Well-known time series models exist and have been used for meaningful prediction [Reference Perone12]. Nonseasonal and seasonal Autoregressive Integrated Moving Average (ARIMA) models, as well as seasonal linear regression models, were used to develop forecasts for patients being admitted to a neonatal intensive care unit having a maximum capacity of 72 beds, with roughly 1100 neonatal admissions per year [Reference Capan, Hoover, Jackson, Paul and Locke13]. Ensemble methodologies incorporating both time-varying information and patient admission trends over time saw improved prediction accuracy for 3, 5, and 7-day census forecasts and increased prediction accuracy compared to forecasting approaches that ignore patient-specific information [Reference Koestler, Ombao and Bender14]. Traditional forecasting methods like Exponential Smoothing (ETS) are not always appropriate for forecasting large and noisy time series data, spurring interest in machine learning models like long short-term memory (LSTM) networks [Reference Hochreiter and Schmidhuber15] and Prophet [Reference Taylor and Letham16,Reference Toharudin, Pontoh, Caraka, Zahroh, Lee and Chen17], for their implementation and scalability. The implementation of traditional forecasting algorithms versus machine learning algorithms depend upon the approach, the model’s application, and the complexity of the data [Reference Menculini, Marini and Proietti18]. A forecasting model for forecasting asthma hospital admissions could help clinicians, caregivers, and patients more effectively identify solutions to improve care and prevent morbidity before it occurs [Reference Martin, Beasley and Harrison10,Reference Jones, Turner, Perera, Hiscock and Chen19,Reference Li, Liu, Yang, Peng and Zhou20]. Thus, we sought to develop a time series algorithm to forecast next-day daily asthma hospitalizations at CCHMC.

Methods

We compared the performance of classical time series forecasting models ARIMA and ETS to a Prophet model, as well as an Ensemble model that averaged predictions, on daily pediatric asthma hospital admissions at CCHMC. We selected the best time series model from each model class and evaluated the performance of the four best models based on prediction accuracy and timing of the predictions. We calibrated our models in the form of a high-risk asthma admittance threshold, opting for a threshold in line with the 5% of days with the highest numbers of admissions. All our models were formulated and validated using only asthma hospital admissions at CCHMC, identified retrospectively. No additional factors such as environmental variables (temperature, air pollution, weather) or other mechanisms were incorporated into these initial models, as we sought to evaluate predictive capabilities using only historical asthma admission data. Future efforts will focus on the added precision from such contextual variables and the potential prospective use-cases.

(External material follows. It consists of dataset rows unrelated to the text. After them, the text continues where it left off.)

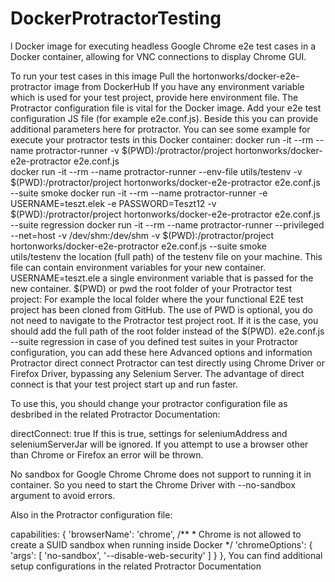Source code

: # DockerProtractorTesting
l Docker image for executing headless Google Chrome e2e test cases in a Docker container, allowing for VNC connections to display Chrome GUI.

To run your test cases in this image
Pull the hortonworks/docker-e2e-protractor image from DockerHub
If you have any environment variable which is used for your test project, provide here environment file.
The Protractor configuration file is vital for the Docker image. Add your e2e test configuration JS file (for example e2e.conf.js). Beside this you can provide additional parameters here for protractor.
You can see some example for execute your protractor tests in this Docker container:
docker run -it --rm --name protractor-runner -v $(PWD):/protractor/project hortonworks/docker-e2e-protractor e2e.conf.js    
docker run -it --rm --name protractor-runner --env-file utils/testenv -v $(PWD):/protractor/project hortonworks/docker-e2e-protractor e2e.conf.js --suite smoke
docker run -it --rm --name protractor-runner -e USERNAME=teszt.elek -e PASSWORD=Teszt12 -v $(PWD):/protractor/project hortonworks/docker-e2e-protractor e2e.conf.js --suite regression
docker run -it --rm --name protractor-runner --privileged --net=host -v /dev/shm:/dev/shm -v $(PWD):/protractor/project hortonworks/docker-e2e-protractor e2e.conf.js --suite smoke    
utils/testenv the location (full path) of the testenv file on your machine. This file can contain environment variables for your new container.
USERNAME=teszt.ele a single environment variable that is passed for the new container.
$(PWD) or pwd the root folder of your Protractor test project:
For example the local folder where the your functional E2E test project has been cloned from GitHub.
The use of PWD is optional, you do not need to navigate to the Protractor test project root. If it is the case, you should add the full path of the root folder instead of the $(PWD).
e2e.conf.js --suite regression in case of you defined test suites in your Protractor configuration, you can add these here
Advanced options and information
Protractor direct connect
Protractor can test directly using Chrome Driver or Firefox Driver, bypassing any Selenium Server. The advantage of direct connect is that your test project start up and run faster.

To use this, you should change your protractor configuration file as desbribed in the related Protractor Documentation:

directConnect: true
If this is true, settings for seleniumAddress and seleniumServerJar will be ignored. If you attempt to use a browser other than Chrome or Firefox an error will be thrown.

No sandbox for Google Chrome
Chrome does not support to running it in container. So you need to start the Chrome Driver with --no-sandbox argument to avoid errors.

Also in the Protractor configuration file:

capabilities: {
     'browserName': 'chrome',
     /**
      * Chrome is not allowed to create a SUID sandbox when running inside Docker
      */
     'chromeOptions': {
         'args': [
            'no-sandbox',
            '--disable-web-security'
         ]
     }
},
You can find additional setup configurations in the related Protractor Documentation
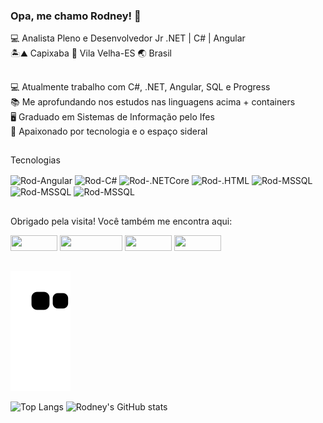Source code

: ### Opa, me chamo Rodney! 👋

💻 Analista Pleno e Desenvolvedor Jr .NET | C# | Angular  
🏝️⛰️ Capixaba 🏡 Vila Velha-ES 🌏 Brasil
##

💻 Atualmente trabalho com C#, .NET, Angular, SQL e Progress<br>
📚 Me aprofundando nos estudos nas linguagens acima + containers<br>
🖥️ Graduado em Sistemas de Informação pelo Ifes<br>
🌌 Apaixonado por tecnologia e o espaço sideral

  ##
  
Tecnologias

<div>
  <img align="center" alt="Rod-Angular" height=40 width=40 src="https://cdn.jsdelivr.net/gh/devicons/devicon/icons/angularjs/angularjs-original.svg" />
  <img align="center" alt="Rod-C#" height=40 width=40           src="https://cdn.jsdelivr.net/gh/devicons/devicon/icons/csharp/csharp-original.svg" />
  <img align="center" alt="Rod-.NETCore" height=40 width=40 
src="https://cdn.jsdelivr.net/gh/devicons/devicon/icons/dotnetcore/dotnetcore-original.svg" />
  <img align="center" alt="Rod-.HTML" height=40 width=40  src="https://cdn.jsdelivr.net/gh/devicons/devicon/icons/html5/html5-original.svg" />
  <img align="center" alt="Rod-MSSQL" height=40 width=40 src="https://cdn.jsdelivr.net/gh/devicons/devicon/icons/microsoftsqlserver/microsoftsqlserver-plain-wordmark.svg" />
  <img align="center" alt="Rod-MSSQL" height=40 width=40 
src="https://cdn.jsdelivr.net/gh/devicons/devicon/icons/vscode/vscode-original.svg" />
  <img align="center" alt="Rod-MSSQL" height=40 width=40 src="https://cdn.jsdelivr.net/gh/devicons/devicon/icons/visualstudio/visualstudio-plain.svg" />     
</div>

##

Obrigado pela visita! Você também me encontra aqui:
<div> 
  <a href="https://www.linkedin.com/in/rodneysk" target="_blank"><img height=25 width=75 src="https://img.shields.io/badge/-LinkedIn-%230077B5?style=for-the-badge&logo=linkedin&logoColor=white" target="_blank"></a> 
  <a href = "mailto:rodneysk@hotmail.com"><img height=25 width=100 src="https://img.shields.io/badge/Microsoft_Outlook-0078D4?style=for-the-badge&logo=microsoft-outlook&logoColor=white" target="_blank"></a>
   <a href="https://discord.com/users/Gotinha#6271" target="_blank"><img height=25 width=75 src="https://img.shields.io/badge/Discord-7289DA?style=for-the-badge&logo=discord&logoColor=white" target="_blank"></a> 
  <a href="https://instagram.com/rodneysk" target="_blank"><img height=25 width=75 src="https://img.shields.io/badge/-Instagram-%23E4405F?style=for-the-badge&logo=instagram&logoColor=white" target="_blank"></a>
</div>

 ##

 ![snake gif](https://github.com/rodneysk/rodneysk/blob/output/github-contribution-grid-snake.svg)

![Top Langs](https://github-readme-stats.vercel.app/api/top-langs/?username=rodneysk&layout=compact&langs_count=6&size_weight=0.5&count_weight=0.5&theme=holi)
![Rodney's GitHub stats](https://github-readme-stats.vercel.app/api?username=rodneysk&show_icons=true&theme=holi&rank_icon=github)

<!-- Ícones: https://devicon.dev/ -->

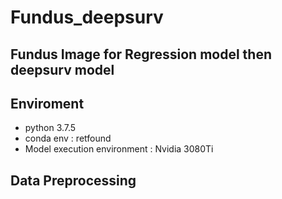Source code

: # Fundus_deepsurv
## Fundus Image for Regression model then deepsurv model
>
## Enviroment
* python 3.7.5 
* conda env : retfound
* Model execution environment : Nvidia 3080Ti

## Data Preprocessing

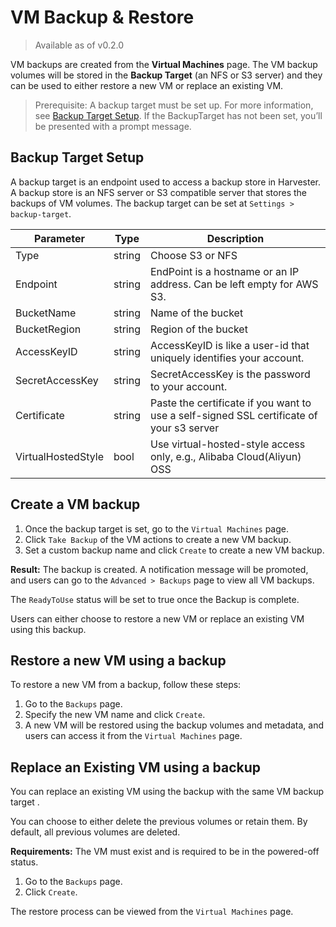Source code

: # VM Backup & Restore

> Available as of v0.2.0

VM backups are created from the **Virtual Machines** page. The VM backup volumes will be stored in the **Backup Target** (an NFS or S3 server) and they can be used to either restore a new VM or replace an existing VM.

> Prerequisite: A backup target must be set up. For more information, see [Backup Target Setup](#backup-target-setup). If the BackupTarget has not been set, you’ll be presented with a prompt message.

## Backup Target Setup
A backup target is an endpoint used to access a backup store in Harvester. A backup store is an NFS server or S3 compatible server that stores the backups of VM volumes. The backup target can be set at `Settings > backup-target`.

| Parameter | Type |Description |
| ----------- | ----- | ----------- |
| Type | string | Choose S3 or NFS |
| Endpoint | string | EndPoint is a hostname or an IP address. Can be left empty for AWS S3. |
| BucketName | string | Name of the bucket |
| BucketRegion | string | Region of the bucket |
| AccessKeyID | string | AccessKeyID is like a user-id that uniquely identifies your account. |
| SecretAccessKey | string | SecretAccessKey is the password to your account. |
| Certificate | string | Paste the certificate if you want to use a self-signed SSL certificate of your s3 server |
| VirtualHostedStyle | bool | Use virtual-hosted-style access only, e.g., Alibaba Cloud(Aliyun) OSS |

## Create a VM backup
1. Once the backup target is set, go to the `Virtual Machines` page.
1. Click `Take Backup` of the VM actions to create a new VM backup.
1. Set a custom backup name and click `Create` to create a new VM backup.

**Result:** The backup is created. A notification message will be promoted, and users can go to the `Advanced > Backups` page to view all VM backups.

The `ReadyToUse` status will be set to true once the Backup is complete.

Users can either choose to restore a new VM or replace an existing VM using this backup.

## Restore a new VM using a backup

To restore a new VM from a backup, follow these steps:

1. Go to the `Backups` page.
1. Specify the new VM name and click `Create`.
1. A new VM will be restored using the backup volumes and metadata, and users can access it from the `Virtual Machines` page.

## Replace an Existing VM using a backup

You can replace an existing VM using the backup with the same VM backup target .

You can choose to either delete the previous volumes or retain them. By default, all previous volumes are deleted.

**Requirements:** The VM must exist and is required to be in the powered-off status.

1. Go to the `Backups` page.
1. Click `Create`.

The restore process can be viewed from the `Virtual Machines` page.
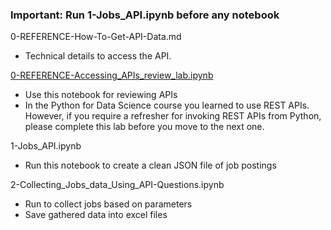 ### Important: Run 1-Jobs_API.ipynb before any notebook

0-REFERENCE-How-To-Get-API-Data.md
- Technical details to access the API.

[0-REFERENCE-Accessing_APIs_review_lab.ipynb](https://github.com/SirivellaAnjani/IBM-Capstone-Project/blob/a70d2047cab24a187e1a01d54fb6c608d55332ba/Module-1/0-REFERENCE-Accessing_APIs_review_lab.ipynb)
- Use this notebook for reviewing APIs
- In the Python for Data Science course you learned to use REST APIs. However, if you require a refresher for invoking REST APIs from Python, please complete this lab before you move to the next one.

1-Jobs_API.ipynb
- Run this notebook to create a clean JSON file of job postings

2-Collecting_Jobs_data_Using_API-Questions.ipynb
- Run to collect jobs based on parameters
- Save gathered data into excel files

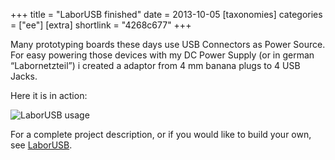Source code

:+++
title = "LaborUSB finished"
date = 2013-10-05
[taxonomies]
categories = ["ee"]
[extra]
shortlink = "4268c677"
+++

Many prototyping boards these days use USB Connectors as Power Source. For easy powering those devices with my DC Power Supply
(or in german “Labornetzteil”) i created a adaptor from 4 mm banana plugs to 4 USB Jacks.

<!-- more -->

Here it is in action:

![LaborUSB usage](LaborUSB_Usage.jpg)

For a complete project description, or if you would like to build your own, see [LaborUSB](/project/laborusb).
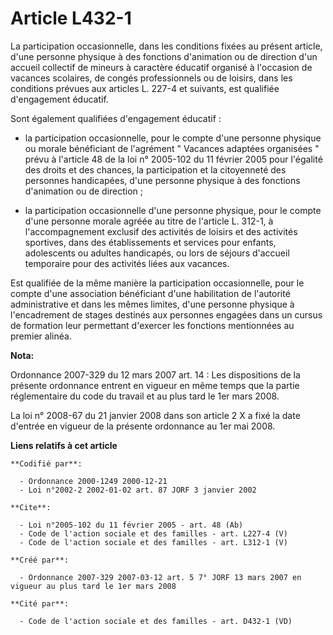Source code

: # Article L432-1

La participation occasionnelle, dans les conditions fixées au présent article, d'une personne physique à des fonctions
d'animation ou de direction d'un accueil collectif de mineurs à caractère éducatif organisé à l'occasion de vacances
scolaires, de congés professionnels ou de loisirs, dans les conditions prévues aux articles L. 227-4 et suivants, est
qualifiée d'engagement éducatif. 

Sont également qualifiées d'engagement éducatif :

- la participation occasionnelle, pour le compte d'une personne physique ou morale bénéficiant de l'agrément " Vacances
adaptées organisées " prévu à l'article 48 de la loi n° 2005-102 du 11 février 2005 pour l'égalité des droits et des chances,
la participation et la citoyenneté des personnes handicapées, d'une personne physique à des fonctions d'animation ou de
direction ;

- la participation occasionnelle d'une personne physique, pour le compte d'une personne morale agréée au titre de l'article
L. 312-1, à l'accompagnement exclusif des activités de loisirs et des activités sportives, dans des établissements et
services pour enfants, adolescents ou adultes handicapés, ou lors de séjours d'accueil temporaire pour des activités liées
aux vacances. 

Est qualifiée de la même manière la participation occasionnelle, pour le compte d'une association bénéficiant d'une
habilitation de l'autorité administrative et dans les mêmes limites, d'une personne physique à l'encadrement de stages
destinés aux personnes engagées dans un cursus de formation leur permettant d'exercer les fonctions mentionnées au premier
alinéa.

**Nota:**

Ordonnance 2007-329 du 12 mars 2007 art. 14 : Les dispositions de la présente ordonnance entrent en vigueur en même temps que
la partie réglementaire du code du travail et au plus tard le 1er mars 2008. 

La loi n° 2008-67 du 21 janvier 2008 dans son article 2 X a fixé la date d'entrée en vigueur de la présente ordonnance au 1er
mai 2008.

**Liens relatifs à cet article**

	**Codifié par**:

	  - Ordonnance 2000-1249 2000-12-21
	  - Loi n°2002-2 2002-01-02 art. 87 JORF 3 janvier 2002

	**Cite**:

	  - Loi n°2005-102 du 11 février 2005 - art. 48 (Ab)
	  - Code de l'action sociale et des familles - art. L227-4 (V)
	  - Code de l'action sociale et des familles - art. L312-1 (V)

	**Créé par**:

	  - Ordonnance 2007-329 2007-03-12 art. 5 7° JORF 13 mars 2007 en vigueur au plus tard le 1er mars 2008

	**Cité par**:

	  - Code de l'action sociale et des familles - art. D432-1 (VD)
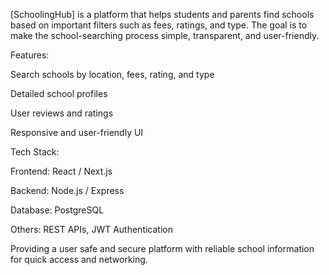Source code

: [SchoolingHub] is a platform that helps students and parents find schools based on important filters such as fees, ratings, and type. The goal is to make the school-searching process simple, transparent, and user-friendly.

Features:

 Search schools by location, fees, rating, and type

Detailed school profiles

User reviews and ratings

Responsive and user-friendly UI

Tech Stack:

Frontend: React / Next.js

Backend: Node.js / Express

Database: PostgreSQL

Others: REST APIs, JWT Authentication

Providing a user safe and secure platform with reliable school information for quick access and networking.
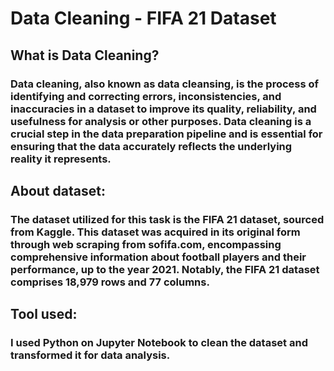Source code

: # Data Cleaning - FIFA 21 Dataset
## What is Data Cleaning?
### Data cleaning, also known as data cleansing, is the process of identifying and correcting errors, inconsistencies, and inaccuracies in a dataset to improve its quality, reliability, and usefulness for analysis or other purposes. Data cleaning is a crucial step in the data preparation pipeline and is essential for ensuring that the data accurately reflects the underlying reality it represents.
## About dataset:
### The dataset utilized for this task is the FIFA 21 dataset, sourced from Kaggle. This dataset was acquired in its original form through web scraping from sofifa.com, encompassing comprehensive information about football players and their performance, up to the year 2021. Notably, the FIFA 21 dataset comprises 18,979 rows and 77 columns.
## Tool used:
### I used Python on Jupyter Notebook to clean the dataset and transformed it for data analysis. 

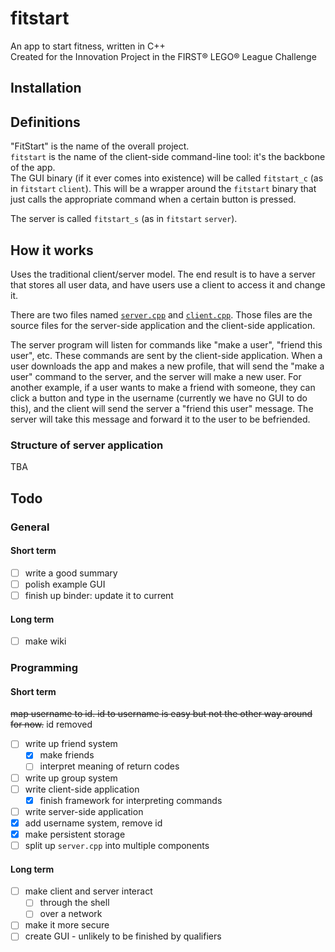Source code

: # fitstart

An app to start fitness, written in C++  
Created for the Innovation Project in the FIRST® LEGO® League Challenge

## Installation

## Definitions

"FitStart" is the name of the overall project.  
`fitstart` is the name of the client-side command-line tool: it's the backbone
of the app.  
The GUI binary (if it ever comes into existence) will be called `fitstart_c`
(as in `fitstart` `client`). This will be a wrapper around the `fitstart`
binary that just calls the appropriate command when a certain button is
pressed.

The server is called `fitstart_s` (as in `fitstart` `server`).

## How it works

Uses the traditional client/server model. The end result is to have a server
that stores all user data, and have users use a client to access it and change
it.

There are two files named [`server.cpp`](https://www.github.com/teamwolfbytes/fitstart/blob/main/src/server/server.cpp)
and [`client.cpp`](https://www.github.com/teamwolfbytes/fitstart/blob/main/src/client/client.cpp).
Those files are the source files for the server-side application and the
client-side application.

The server program will listen for commands like "make a user",
"friend this user", etc. These commands are sent by the client-side application.
When a user downloads the app and makes a new profile, that will send the "make
a user" command to the server, and the server will make a new user. For another
example, if a user wants to make a friend with someone, they can click a button
and type in the username (currently we have no GUI to do this), and the client
will send the server a "friend this user" message. The server will take this
message and forward it to the user to be befriended.

### Structure of server application

TBA

## Todo

### General

#### Short term

- [ ] write a good summary
- [ ] polish example GUI
- [ ] finish up binder: update it to current

#### Long term

- [ ] make wiki

### Programming

#### Short term

~~map username to id. id to username is easy but not the other way around
for now.~~ id removed
- [ ] write up friend system
  - [x] make friends
  - [ ] interpret meaning of return codes
- [ ] write up group system
- [ ] write client-side application
  - [x] finish framework for interpreting commands
- [ ] write server-side application
- [x] add username system, remove id
- [x] make persistent storage
- [ ] split up `server.cpp` into multiple components

#### Long term

- [ ] make client and server interact
  - [ ] through the shell
  - [ ] over a network
- [ ] make it more secure
- [ ] create GUI - unlikely to be finished by qualifiers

Daily asthma hospitalizations

Daily asthma hospitalizations were retrieved from the CCHMC electronic health record between January 1, 2016, to December 31, 2023, from CCHMC’s two main campuses: (1) The Clifton campus in Cincinnati, Ohio, located in Hamilton County, and (2) the Liberty Township campus, located in Butler County adjacently north of Hamilton County. An asthma hospital admission was defined when the primary diagnosis was a J45 ICD-10-CM (International Classification of Diseases) code [21], or if the primary diagnosis was a respiratory infection, coughing, nonchronic respiratory failure, shortness of breath or hypoxemia if there was a secondary J45 ICD-10-CM code classification. In addition to a primary or secondary J45 diagnosis, the patient also must have had a code for acute exacerbation or status asthmaticus in order to be classified as having an asthma hospitalization. Patients with cystic fibrosis, congenital heart disease, chronic respiratory failure, sickle cell disease, those with a tracheostomy tube, or those who were ventilator dependent were excluded from the asthma hospitalization count.

Validation

Daily asthma hospitalizations were split into training (2016 – 2022) and validation sets (2023) according to the daily number of asthma hospital admissions observed. To determine the optimal size of the training history window, we formulated models using various training history window sizes ranging from 1 year (2022), 2 years (2021 – 22), 3 years (2020 – 22), 4 years (2019 – 22), 5 years (2018 – 22), 6 years (2017 – 22), and 7 years (2016 – 22). Predictions were made after continuously updating each model based on the latest observations, always using the most recent 365-day window of daily asthma hospitalizations. This allowed each model to be updated daily with the latest information to account for recent trends and simulated how each model would behave if it were deployed and updated daily in a real-world setting.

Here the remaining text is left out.